I agree wholeheartedly, only ran 2 derbies with my older dog. I felt welcome and as if everyone was cheering me on. I honestly think the judges felt bad that they could carry me to the next series.

I have a 2 and a half year old dog with a couple master passes that doesn't have a prayer of ever making an AA dog. If I wanted to mess with it for the next 5 years he could make a MNH, IMHO.


----------



## Hunt'EmUp (Sep 30, 2010)

rboudet said:


> I have a hard time believing "anyone" much less "Experienced field trialers" were calling their buddies to come over to see someone new run a derby for the first time. Never, never have I heard of this ever happening. No one there cared if you picked up or had to get a rope to corral your dog. Except you. Trust me EVERYONE running trials has experienced the "agony of defeat" as you called it.

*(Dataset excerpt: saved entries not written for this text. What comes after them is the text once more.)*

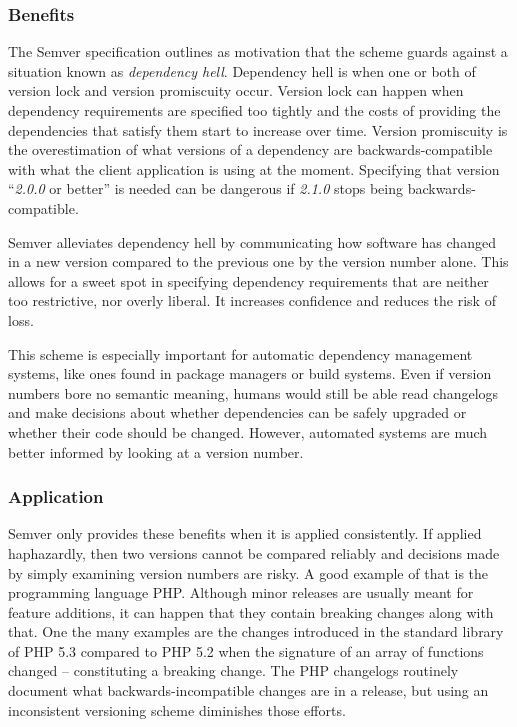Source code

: \documentclass{l4proj}
\begin{document}
\subsubsection{Benefits}

The Semver specification outlines as motivation that the scheme guards
against a situation known as \textit{dependency hell}. Dependency hell
is when one or both of version lock and version promiscuity occur.
Version lock can happen when dependency requirements are specified too
tightly and the costs of providing the dependencies that satisfy them
start to increase over time. Version promiscuity is the overestimation
of what versions of a dependency are backwards-compatible with what
the client application is using at the moment. Specifying that version
``\textit{2.0.0} or better'' is needed can be dangerous if
\textit{2.1.0} stops being backwards-compatible.

Semver alleviates dependency hell by communicating how software has
changed in a new version compared to the previous one by the version
number alone. This allows for a sweet spot in specifying dependency
requirements that are neither too restrictive, nor overly liberal.
It increases confidence and reduces the risk of loss.

This scheme is especially important for automatic dependency
management systems, like ones found in package managers or build
systems. Even if version numbers bore no semantic meaning, humans
would still be able read changelogs and make decisions about whether
dependencies can be safely upgraded or whether their code should be
changed. However, automated systems are much better informed by
looking at a version number.

\subsubsection{Application}


Semver only provides these benefits when it is applied consistently.
If applied haphazardly, then two versions cannot be compared reliably
and decisions made by simply examining version numbers are risky. A
good example of that is the programming language PHP. Although minor
releases are usually meant for feature additions, it can happen that
they contain breaking changes along with that. One the many examples
are the changes introduced in the standard library of PHP 5.3 compared
to PHP 5.2 \cite{PHPChangelog} when the signature of an array of
functions changed -- constituting a breaking change. The PHP
changelogs routinely document what backwards-incompatible changes are
in a release, but using an inconsistent versioning scheme diminishes
those efforts.
\end{document}

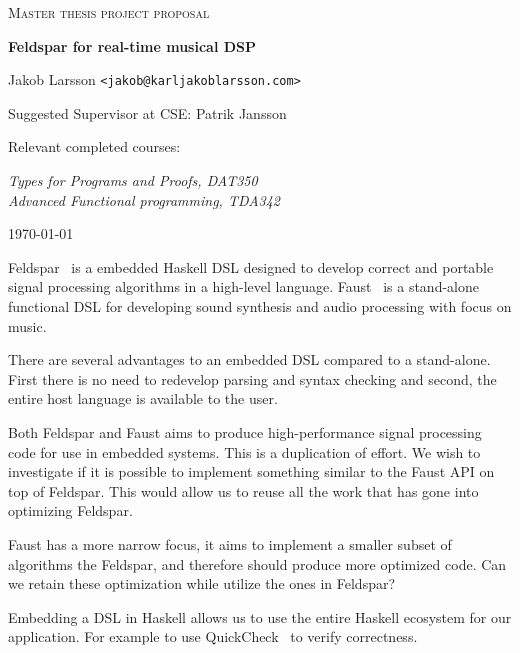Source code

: \documentclass{scrartcl}
\begin{document}
\begin{titlepage}

\centering
{\scshape\LARGE Master thesis project proposal}

\vspace{0.5cm}
{\huge\bfseries Feldspar for real-time musical DSP
  }

\vspace{2cm}
{\Large Jakob Larsson \texttt{<jakob@karljakoblarsson.com>}}

\vspace{1.0cm}
{\large Suggested Supervisor at CSE: Patrik Jansson }

\vspace{1.5cm}
{\large Relevant completed courses:}

{\itshape
Types for Programs and Proofs, DAT350 \\
Advanced Functional programming, TDA342 \\
}

\vfill
{\large \today}

\end{titlepage}




Feldspar~\cite{feldspar} is a embedded Haskell DSL designed to develop correct
and portable signal processing algorithms in a high-level language.
Faust~\cite{faust} is a stand-alone functional DSL for developing sound
synthesis and audio processing with focus on music.

There are several advantages to an embedded DSL compared to a stand-alone.
First there is no need to redevelop parsing and syntax checking and second, the
entire host language is available to the user.

Both Feldspar and Faust aims to produce high-performance signal processing code
for use in embedded systems. This is a duplication of effort. We wish to
investigate if it is possible to implement something similar to the Faust API
on top of Feldspar. This would allow us to reuse all the work that has gone
into optimizing Feldspar.

Faust has a more narrow focus, it aims to implement a smaller subset of
algorithms the Feldspar, and therefore should produce more optimized code. Can
we retain these optimization while utilize the ones in Feldspar?

Embedding a DSL in Haskell allows us to use the entire Haskell ecosystem for
our application. For example to use QuickCheck~\cite{claessen_quickcheck_2000}
to verify correctness.




\end{document}
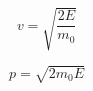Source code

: \documentclass[../main.tex]{subfiles}%
\begin{document}
%
    \Xequation%
    \begin{equation*}%
         v = \sqrt{\dfrac{2 E}{m_{0}}}%
    \end{equation*}%
    \par%
    \vspace*{-2.50ex}%
    \begin{equation}%
         p = \sqrt{2 m_{0} E}%
        \label{eq:momentum-energy}%
    \end{equation}%
\end{document}
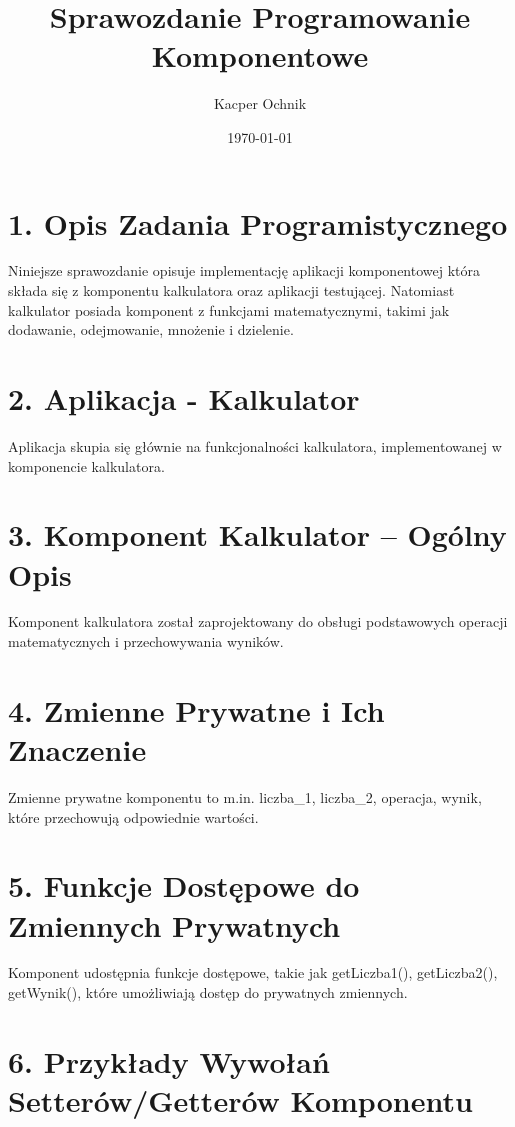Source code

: \documentclass{article}
\title{Sprawozdanie Programowanie Komponentowe}
\author{Kacper Ochnik}
\date{\today}
\begin{document}
\maketitle

\section*{1. Opis Zadania Programistycznego}

Niniejsze sprawozdanie opisuje implementację aplikacji komponentowej która składa się z komponentu kalkulatora oraz aplikacji testującej.
Natomiast kalkulator posiada komponent z funkcjami matematycznymi, takimi jak dodawanie, odejmowanie, mnożenie i dzielenie.

\section*{2. Aplikacja - Kalkulator}

Aplikacja skupia się głównie na funkcjonalności kalkulatora, implementowanej w komponencie kalkulatora.

\section*{3. Komponent Kalkulator – Ogólny Opis}

Komponent kalkulatora został zaprojektowany do obsługi podstawowych operacji matematycznych i przechowywania wyników.

\section*{4. Zmienne Prywatne i Ich Znaczenie}

Zmienne prywatne komponentu to m.in. liczba\_1, liczba\_2, operacja, wynik, które przechowują odpowiednie wartości.

\section*{5. Funkcje Dostępowe do Zmiennych Prywatnych}

Komponent udostępnia funkcje dostępowe, takie jak getLiczba1(), getLiczba2(), getWynik(), które umożliwiają dostęp do prywatnych zmiennych.

\section*{6. Przykłady Wywołań Setterów/Getterów Komponentu}
\end{document}
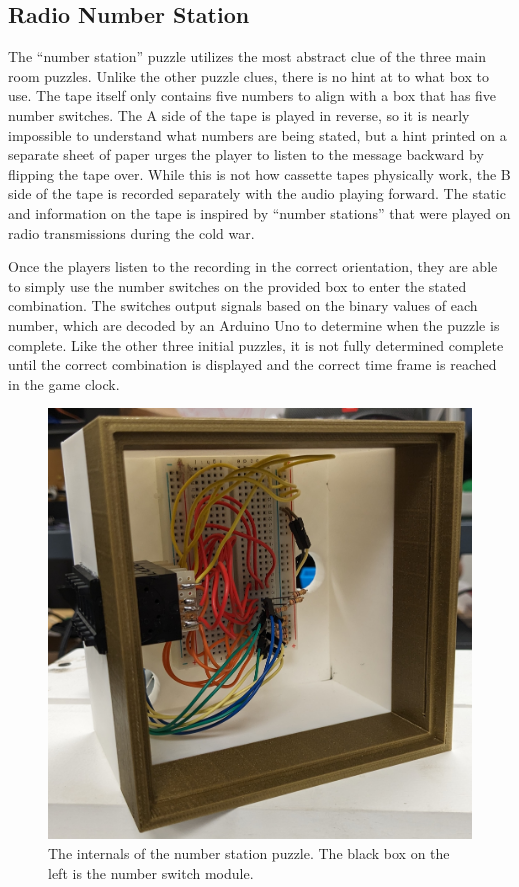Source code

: \documentclass[conference]{IEEEtran}
\begin{document}
\subsection{Radio Number Station}
The ``number station'' puzzle utilizes the most abstract clue of the three main room puzzles. Unlike the other puzzle clues, 
there is no hint at to what box to use. The tape itself only contains five numbers to align with a box that has five number 
switches. The A side of the tape is played in reverse, so it is nearly impossible to understand what numbers are being stated, 
but a hint printed on a separate sheet of paper urges the player to listen to the message backward by flipping the tape over. 
While this is not how cassette tapes physically work, the B side of the tape is recorded separately with the audio playing 
forward. The static and information on the tape is inspired by “number stations” that were played on radio transmissions during 
the cold war. 

\indent Once the players listen to the recording in the correct orientation, they are able to simply use the number 
switches on the provided box to enter the stated combination. The switches output signals based on the binary values 
of each number, which are decoded by an Arduino Uno to determine when the puzzle is complete. Like the other three initial 
puzzles, it is not fully determined complete until the correct combination is displayed and the correct time frame is reached 
in the game clock.

\begin{figure}[ht]
    \centering
    \includegraphics[width=0.90\columnwidth]{Images/num_puzzle.jpg}
    \caption{The internals of the number station puzzle. The black box on the left is the number switch module.}
\end{figure}
\end{document}
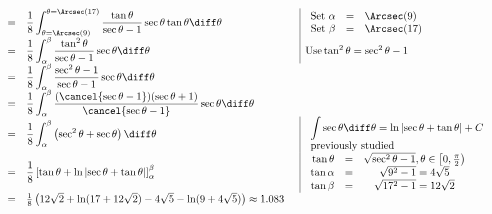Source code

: {\[\begin{array}{rcll|l}
&=&\displaystyle \frac{1}{8}\int_{\theta=\Arcsec(9) }^{\theta=\Arcsec(17)}\frac{\tan \theta}{\sec \theta - 1} \sec \theta \tan \theta \diff \theta  && 
\begin{array}{rcl}
\text{Set }\alpha&=&\Arcsec(9)\\ 
\text{Set }\beta&=&\Arcsec(17)\\ 
\end{array}
\\
&=&\displaystyle \frac{1}{8}\int_{\alpha }^{\beta}\frac{\tan^2 \theta}{\sec \theta - 1} \sec \theta \diff \theta && \text{Use} \tan^2\theta=\sec^2\theta-1\\
&=&\displaystyle \frac{1}{8}\int_{\alpha }^{\beta}\frac{\sec^2 \theta-1}{\sec \theta - 1} \sec \theta \diff \theta \\
&=&\displaystyle \frac{1}{8}\int_{\alpha }^{\beta}\frac{(\cancel{ \sec\theta-1})(\sec \theta+1)}{\cancel{\sec \theta - 1}} \sec \theta \diff \theta \\
&=&\displaystyle \frac{1}{8}\int_{\alpha }^{\beta}\left(\sec^2\theta+ \sec \theta \right)\diff \theta && \begin{array}{l}\displaystyle\int\sec \theta\diff \theta= \ln\left|\sec\theta+\tan\theta\right|+C\\ \text{previously studied}\end{array}\\
&=&\displaystyle \frac{1}{8}\left[\tan \theta +\ln \left|\sec\theta+\tan\theta\right| \right]_{\alpha}^{\beta} && \begin{array}{rlc}\tan \theta &=& \sqrt{\sec^2\theta-1}, \theta\in\left[0,\frac{\pi}{2}\right) \\ \tan \alpha&=&\sqrt{9^2-1}=4\sqrt{5}\\ 
\tan \beta&=& \sqrt{17^2-1}=12\sqrt{2} \end{array}  \\
&=& \frac{1}{8}\left( 12\sqrt{2} +\ln (17+12\sqrt{2})-4\sqrt{5}-\ln (9+4\sqrt{5})\right) \approx 1.083
\end{array}
\]

}

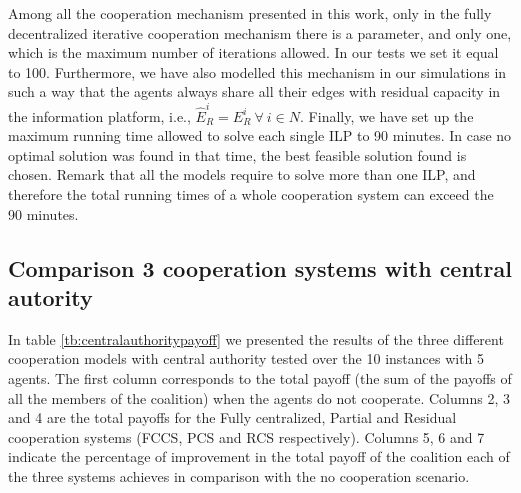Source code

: \documentclass{article}
\begin{document}
Among all the cooperation mechanism presented in this work, only in the fully decentralized iterative cooperation mechanism there is a parameter, and only one, which is the maximum number of iterations allowed. In our tests we set it equal to 100. Furthermore, we have also modelled this mechanism in our simulations in such a way that the agents always share all their edges with residual capacity in the information platform, i.e., $\widehat{E}_R^i=E_R^i\ \forall\ i\in N$. Finally, we have set up the maximum running time allowed to solve each single ILP to 90 minutes. In case no optimal solution was found in that time, the best feasible solution found is chosen. Remark that all the models require to solve more than one ILP, and therefore the total running times of a whole cooperation system can exceed the 90 minutes.

\subsection{Comparison 3 cooperation systems with central autority}

In table \ref{tb:centralauthoritypayoff} we presented the results of the three different cooperation models with central authority tested over the 10 instances with 5 agents. The first column corresponds to the total payoff (the sum of the payoffs of all the members of the coalition) when the agents do not cooperate. Columns 2, 3 and 4 are the total payoffs for the Fully centralized, Partial and Residual cooperation systems (FCCS, PCS and RCS respectively). Columns 5, 6 and 7 indicate the percentage of improvement in the total payoff of the coalition each of the three systems achieves in comparison with the no cooperation scenario.
\end{document}
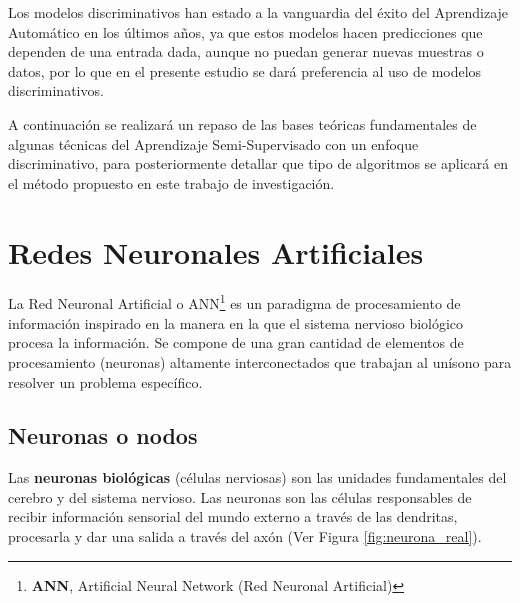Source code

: \vspace{5mm} %

Los modelos discriminativos han estado a la vanguardia del éxito del Aprendizaje Automático en los \'{u}ltimos a\~{n}os, ya que estos modelos hacen predicciones que dependen de una entrada dada, aunque no puedan generar nuevas muestras o datos, por lo que en el presente estudio se dar\'{a} preferencia al uso de modelos discriminativos.

\vspace{5mm} %

A continuaci\'{o}n se realizar\'{a} un repaso de las bases te\'{o}ricas fundamentales de algunas t\'{e}cnicas del Aprendizaje Semi-Supervisado con un enfoque discriminativo, para posteriormente detallar que tipo de algoritmos se aplicar\'{a} en el m\'{e}todo propuesto en este trabajo de investigaci\'{o}n.

\section{Redes Neuronales Artificiales}

La Red Neuronal Artificial o ANN\footnote{\textbf{ANN}, Artificial Neural Network (Red Neuronal Artificial)} es un paradigma de procesamiento de informaci\'{o}n inspirado en la manera en la que el sistema nervioso biol\'{o}gico procesa la informaci\'{o}n. Se compone de una gran cantidad de elementos de procesamiento (neuronas) altamente interconectados que trabajan al un\'{i}sono para resolver un problema espec\'{i}fico.

\subsection{Neuronas o nodos}

Las \textbf{neuronas biol\'{o}gicas} (c\'{e}lulas nerviosas) son las unidades fundamentales del cerebro y del sistema nervioso. Las neuronas son las c\'{e}lulas responsables de recibir informaci\'{o}n sensorial del mundo externo a trav\'{e}s de las dendritas, procesarla y dar una salida a trav\'{e}s del ax\'{o}n (Ver Figura \ref{fig:neurona_real}).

I've seen it happen when a newbie comes out and smashes a Qual, but only for the last series . Actually I'd say that FT peeps watch and actually pay attention to more dogs than most HT peeps, makes since though as your competing got to know what everyone else is up to 

And MH do have 5 series, sometimes more, they put the Blinds in with the marks, a single blind can be an entire series for an FT, which is why you've got to pay attention when someone tells you I made it to the 3rd series in a trial, that can mean a variety of things but oftentimes, it means I ran a set of marks and a blind, basically equivalent to a skill set you'd see in 1 HT series.


----------



## rboudet (Jun 29, 2004)

Hunt'EmUp said:


> I've seen it happen when a newbie comes out and smashes a Qual, but only for the last series . Actually I'd say that FT peeps watch and actually pay attention to more dogs than most HT peeps, makes since though as your competing got to know what everyone else is up to


Really? Where did this happen? I dont believe this either. SO people were concerned that someone new to field trials was doing well in a Q?


----------



## BonMallari (Feb 7, 2008)

Isn't this whole argument like asking , Who will kick your azzz more? a black belt in karate or a black belt in judo ?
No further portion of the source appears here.